> Problem to solve: The listing below begins with the first line you should copy; stop after the line containing "The responses are", and drop every picture.

> Material provided:
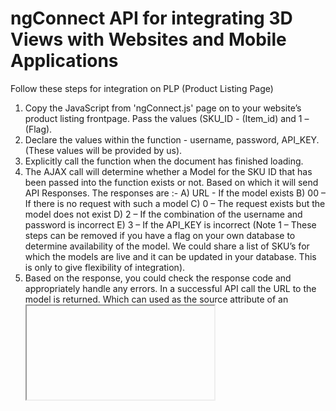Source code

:# ngConnect API for integrating 3D Views with Websites and Mobile Applications

Follow these steps for integration on PLP (Product Listing Page)
1.  Copy the JavaScript from 'ngConnect.js' page on to your website’s product listing frontpage. Pass the values  (SKU_ID - (Item_id) and 1 – (Flag).
2. Declare the values within the function - username, password, API_KEY. (These values will be provided by us).
2. Explicitly call the function when the document has finished loading.
3. The AJAX call will determine whether a Model for the SKU ID that has been passed into the function exists or not. Based on which it will send API Responses.
The responses are :-
A) URL -  If the model exists
B) 00 – If there is no request with such a model
C) 0 – The request exists but the model does not exist
D) 2 – If the combination of the username and password is incorrect
E) 3 – If the API_KEY is incorrect
(Note 1 – These steps can be removed if you have a flag on your own database to determine availability of the model. We could share a list of SKU’s for which the models are live and it can be updated in your database. This is only to give flexibility of integration).
4. Based on the response, you could check the response code and appropriately handle any errors. In a successful API call the URL to the model is returned. Which can used as the source attribute of an <iframe> tag.
For e.g. In Jquery :-
$(‘iframe’).attr(‘src’, resp) – Here ‘resp’ being the response variable of the AJAX call.
4. The flag parameter in the function tells the function what is to be done after the call is completed. 
Flag (1) -  Typically used to display a button in a defined div which when clicked will display the model. (You could use Jquery append/html functions to do this.).
Flag (2) -  Will display the model. (This could make the division where the <iframe> exists visible while updating the source of the <iframe tag at the same time.)
Note  2 (Only requests from whitelisted URLs will display the 3D Views. An ‘Unauthenticated Request Error’ will be produced otherwise.)
Please refer to the ‘code.js’ file for the script. It has comments to understand what goes where. Feel free to reach out to us in case you have any questions about the integration.

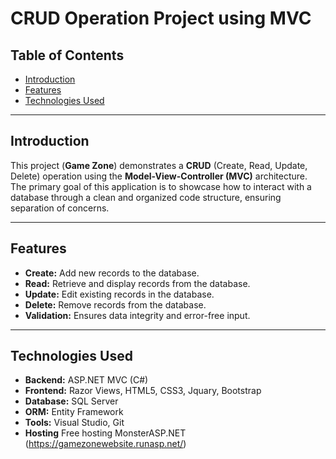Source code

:# CRUD Operation Project using MVC

## Table of Contents
- [Introduction](#introduction)
- [Features](#features)
- [Technologies Used](#technologies-used)

---

## Introduction
This project (**Game Zone**) demonstrates a **CRUD** (Create, Read, Update, Delete) operation using the **Model-View-Controller (MVC)** architecture. The primary goal of this application is to showcase how to interact with a database through a clean and organized code structure, ensuring separation of concerns.

---

## Features
- **Create:** Add new records to the database.
- **Read:** Retrieve and display records from the database.
- **Update:** Edit existing records in the database.
- **Delete:** Remove records from the database.
- **Validation:** Ensures data integrity and error-free input.

---

## Technologies Used
- **Backend:** ASP.NET MVC (C#)
- **Frontend:** Razor Views, HTML5, CSS3, Jquary, Bootstrap
- **Database:** SQL Server
- **ORM:** Entity Framework
- **Tools:** Visual Studio, Git
- **Hosting** Free hosting MonsterASP.NET (https://gamezonewebsite.runasp.net/)
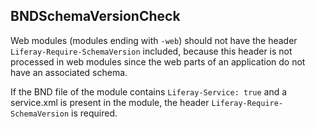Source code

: ## BNDSchemaVersionCheck

Web modules (modules ending with `-web`) should not have the header
`Liferay-Require-SchemaVersion` included, because this header is not processed
in web modules since the web parts of an application do not have an associated
schema.

If the BND file of the module contains `Liferay-Service: true` and a service.xml
is present in the module, the header `Liferay-Require-SchemaVersion` is
required.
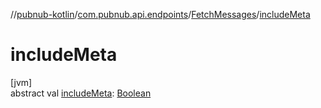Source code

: //[pubnub-kotlin](../../../index.md)/[com.pubnub.api.endpoints](../index.md)/[FetchMessages](index.md)/[includeMeta](include-meta.md)

# includeMeta

[jvm]\
abstract val [includeMeta](include-meta.md): [Boolean](https://kotlinlang.org/api/latest/jvm/stdlib/kotlin/-boolean/index.html)
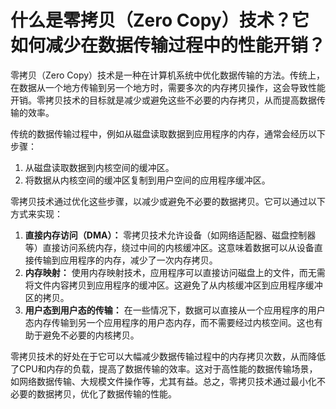 # 什么是零拷贝（Zero Copy）技术？它如何减少在数据传输过程中的性能开销？

零拷贝（Zero Copy）技术是一种在计算机系统中优化数据传输的方法。传统上，在数据从一个地方传输到另一个地方时，需要多次的内存拷贝操作，这会导致性能开销。零拷贝技术的目标就是减少或避免这些不必要的内存拷贝，从而提高数据传输的效率。

传统的数据传输过程中，例如从磁盘读取数据到应用程序的内存，通常会经历以下步骤：

1. 从磁盘读取数据到内核空间的缓冲区。
2. 将数据从内核空间的缓冲区复制到用户空间的应用程序缓冲区。

零拷贝技术通过优化这些步骤，以减少或避免不必要的数据拷贝。它可以通过以下方式来实现：

1. **直接内存访问（DMA）：** 零拷贝技术允许设备（如网络适配器、磁盘控制器等）直接访问系统内存，绕过中间的内核缓冲区。这意味着数据可以从设备直接传输到应用程序的内存，减少了一次内存拷贝。
2. **内存映射：** 使用内存映射技术，应用程序可以直接访问磁盘上的文件，而无需将文件内容拷贝到应用程序的缓冲区。这避免了从内核缓冲区到应用程序缓冲区的拷贝。
3. **用户态到用户态的传输：** 在一些情况下，数据可以直接从一个应用程序的用户态内存传输到另一个应用程序的用户态内存，而不需要经过内核空间。这也有助于避免不必要的内核拷贝。

零拷贝技术的好处在于它可以大幅减少数据传输过程中的内存拷贝次数，从而降低了CPU和内存的负载，提高了数据传输的效率。这对于高性能的数据传输场景，如网络数据传输、大规模文件操作等，尤其有益。总之，零拷贝技术通过最小化不必要的数据拷贝，优化了数据传输的性能。
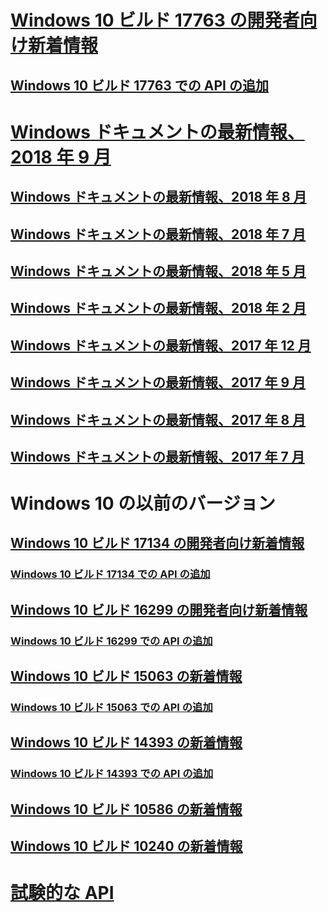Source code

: # [Windows 10 ビルド 17763 の開発者向け新着情報](../whats-new/windows-10-build-17763.md)
## [Windows 10 ビルド 17763 での API の追加](../whats-new/windows-10-build-17763-api-diff.md)
# [Windows ドキュメントの最新情報、2018 年 9 月](../whats-new/windows-docs-september-2018.md)
## [Windows ドキュメントの最新情報、2018 年 8 月](../whats-new/windows-docs-august-2018.md)
## [Windows ドキュメントの最新情報、2018 年 7 月](../whats-new/windows-docs-july-2018.md)
## [Windows ドキュメントの最新情報、2018 年 5 月](../whats-new/windows-docs-may-2018.md)
## [Windows ドキュメントの最新情報、2018 年 2 月](../whats-new/windows-docs-february-2018.md)
## [Windows ドキュメントの最新情報、2017 年 12 月](../whats-new/windows-docs-december-2017.md)
## [Windows ドキュメントの最新情報、2017 年 9 月](../whats-new/windows-docs-september-2017.md)
## [Windows ドキュメントの最新情報、2017 年 8 月](../whats-new/windows-docs-august-2017.md)
## [Windows ドキュメントの最新情報、2017 年 7 月](../whats-new/windows-docs-july-2017.md)
# Windows 10 の以前のバージョン
## [Windows 10 ビルド 17134 の開発者向け新着情報](../whats-new/windows-10-build-17134.md)
### [Windows 10 ビルド 17134 での API の追加](../whats-new/windows-10-build-17134-api-diff.md)
## [Windows 10 ビルド 16299 の開発者向け新着情報](../whats-new/windows-10-build-16299.md)
### [Windows 10 ビルド 16299 での API の追加](../whats-new/windows-10-build-16299-api-diff.md)
## [Windows 10 ビルド 15063 の新着情報](../whats-new/windows-10-build-15063.md)
### [Windows 10 ビルド 15063 での API の追加](../whats-new/windows-10-build-15063-api-diff.md)
## [Windows 10 ビルド 14393 の新着情報](../whats-new/windows-10-build-14393.md)
### [Windows 10 ビルド 14393 での API の追加](../whats-new/windows-10-build-14393-api-diff.md)
## [Windows 10 ビルド 10586 の新着情報](../whats-new/windows-10-build-10586.md)
## [Windows 10 ビルド 10240 の新着情報](../whats-new/windows-10-build-10240.md)
# [試験的な API](../whats-new/experimental-apis.md)
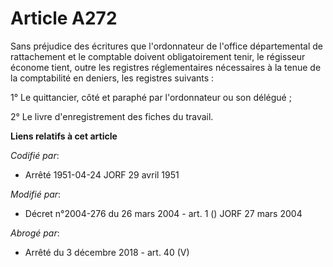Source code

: # Article A272

Sans préjudice des écritures que l'ordonnateur de l'office départemental de rattachement et le comptable doivent
obligatoirement tenir, le régisseur économe tient, outre les registres réglementaires nécessaires à la tenue de la
comptabilité en deniers, les registres suivants :

1° Le quittancier, côté et paraphé par l'ordonnateur ou son délégué ;

2° Le livre d'enregistrement des fiches du travail.

**Liens relatifs à cet article**

_Codifié par_:

  - Arrêté 1951-04-24 JORF 29 avril 1951

_Modifié par_:

  - Décret n°2004-276 du 26 mars 2004 - art. 1 () JORF 27 mars 2004

_Abrogé par_:

  - Arrêté du 3 décembre 2018 - art. 40 (V)
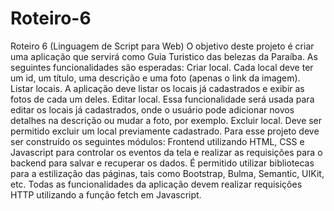 # Roteiro-6
Roteiro 6 (Linguagem de Script para Web)
O objetivo deste projeto é criar uma aplicação que servirá como Guia Turistico das belezas da Paraíba. As seguintes funcionalidades são esperadas:
Criar local. Cada local deve ter um id, um título, uma descrição e uma foto (apenas o link da imagem).
Listar locais. A aplicação deve listar os locais já cadastrados e exibir as fotos de cada um deles.
Editar local. Essa funcionalidade será usada para editar os locais já cadastrados, onde o usuário pode adicionar novos detalhes na descrição ou mudar a foto, por exemplo.
Excluir local. Deve ser permitido excluir um local previamente cadastrado.
Para esse projeto deve ser construído os seguintes módulos:
Frontend utilizando HTML, CSS e Javascript para controlar os eventos da tela e realizar as requisições para o backend para salvar e recuperar os dados. É permitido utilizar bibliotecas para a estilização das páginas, tais como Bootstrap, Bulma, Semantic, UIKit, etc.
Todas as funcionalidades da aplicação devem realizar requisições HTTP utilizando a função fetch em Javascript.

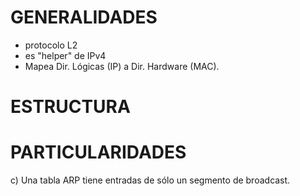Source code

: # GENERALIDADES
- protocolo L2
- es "helper" de IPv4
- Mapea Dir. Lógicas (IP) a Dir. Hardware (MAC).

# ESTRUCTURA

# PARTICULARIDADES



<!-- verdadero???¿¿¿ -->c) Una tabla ARP tiene entradas de sólo un segmento de broadcast.
<!-- se refiere a dominio de broadcast?? -->
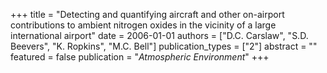 +++
title = "Detecting and quantifying aircraft and other on-airport contributions to ambient nitrogen oxides in the vicinity of a large international airport"
date = 2006-01-01
authors = ["D.C. Carslaw", "S.D. Beevers", "K. Ropkins", "M.C. Bell"]
publication_types = ["2"]
abstract = ""
featured = false
publication = "*Atmospheric Environment*"
+++

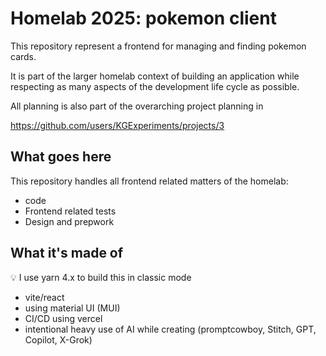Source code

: # Homelab 2025: pokemon client

This repository represent a frontend for managing and finding pokemon cards.

It is part of the larger homelab context of building an
application while respecting as many aspects of the development life cycle as possible.

All planning is also part of the overarching project planning in

https://github.com/users/KGExperiments/projects/3

## What goes here

This repository handles all frontend related matters of the homelab:

-    code
-    Frontend related tests
-    Design and prepwork

## What it's made of

💡 I use yarn 4.x to build this in classic mode

-    vite/react
-    using material UI (MUI)
-    CI/CD using vercel
-    intentional heavy use of AI while creating (promptcowboy, Stitch, GPT, Copilot, X-Grok)
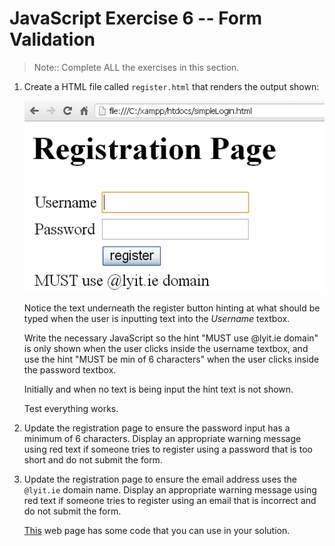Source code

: # JavaScript Exercise 6 -- Form Validation
		
> Note:: Complete ALL the exercises in this section.


1.	Create a HTML file called ``register.html`` that renders the output shown:
	
	![alt text](../images/register.png "Registration Page")

	Notice the text underneath the register button hinting at what should be typed when the user is 
	inputting text into the *Username* textbox. 
	
	Write the necessary JavaScript so the hint "MUST use @lyit.ie domain" is only shown when the user 
	clicks inside the username textbox, and use the hint "MUST be min of 6 characters" when the user 
	clicks inside the password textbox. 

	Initially and when no text is being input the hint text is not shown.

	Test everything works.

	
1.	Update the registration page to ensure the password input has a minimum of 6 characters. 
	Display an appropriate warning message using red text if someone tries to register using a 
	password that is too short and do not submit the form.
	
	
1.	Update the registration page to ensure the email address uses the ``@lyit.ie`` domain name. 
	Display an appropriate warning message using red text if someone tries to register using 
	an email that is incorrect and do not submit the form.

	[This](http://www.w3schools.com/jsref/jsref_substring.asp) web page has some code that you 
	can use in your solution.


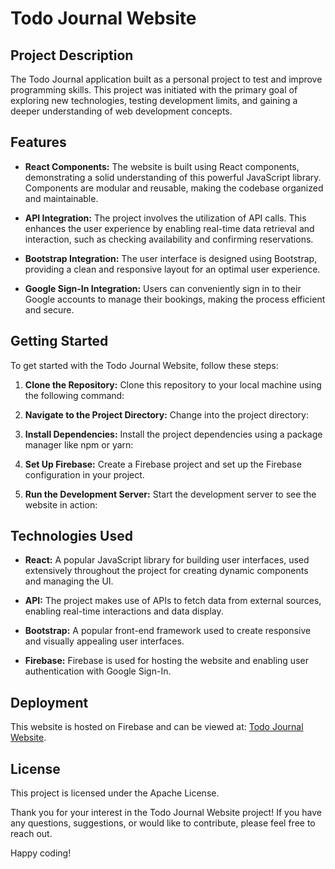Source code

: # Todo Journal Website

## Project Description
The Todo Journal application built as a personal project to test and improve programming skills. This project was initiated with the primary goal of exploring new technologies, testing development limits, and gaining a deeper understanding of web development concepts.

## Features
- **React Components:** The website is built using React components, demonstrating a solid understanding of this powerful JavaScript library. Components are modular and reusable, making the codebase organized and maintainable.

- **API Integration:** The project involves the utilization of API calls. This enhances the user experience by enabling real-time data retrieval and interaction, such as checking availability and confirming reservations.

- **Bootstrap Integration:** The user interface is designed using Bootstrap, providing a clean and responsive layout for an optimal user experience.

- **Google Sign-In Integration:** Users can conveniently sign in to their Google accounts to manage their bookings, making the process efficient and secure.

## Getting Started
To get started with the Todo Journal Website, follow these steps:

1. **Clone the Repository:** Clone this repository to your local machine using the following command:

2. **Navigate to the Project Directory:** Change into the project directory:

3. **Install Dependencies:** Install the project dependencies using a package manager like npm or yarn:

4. **Set Up Firebase:** Create a Firebase project and set up the Firebase configuration in your project.

5. **Run the Development Server:** Start the development server to see the website in action:


## Technologies Used

- **React:** A popular JavaScript library for building user interfaces, used extensively throughout the project for creating dynamic components and managing the UI.

- **API:** The project makes use of APIs to fetch data from external sources, enabling real-time interactions and data display.

- **Bootstrap:** A popular front-end framework used to create responsive and visually appealing user interfaces.

- **Firebase:** Firebase is used for hosting the website and enabling user authentication with Google Sign-In.

## Deployment
This website is hosted on Firebase and can be viewed at: [Todo Journal Website](https://todo-journal.web.app/).

## License

This project is licensed under the Apache License.

Thank you for your interest in the Todo Journal Website project! If you have any questions, suggestions, or would like to contribute, please feel free to reach out.

Happy coding!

> Exercise response:
Source code

:# ngConnect API for integrating 3D Views with Websites and Mobile Applications

Follow these steps for integration on PLP (Product Listing Page)
1.  Copy the JavaScript from 'ngConnect.js' page on to your website’s product listing frontpage. Pass the values  (SKU_ID - (Item_id) and 1 – (Flag).
2. Declare the values within the function - username, password, API_KEY. (These values will be provided by us).
2. Explicitly call the function when the document has finished loading.
3. The AJAX call will determine whether a Model for the SKU ID that has been passed into the function exists or not. Based on which it will send API Responses.
The responses are :-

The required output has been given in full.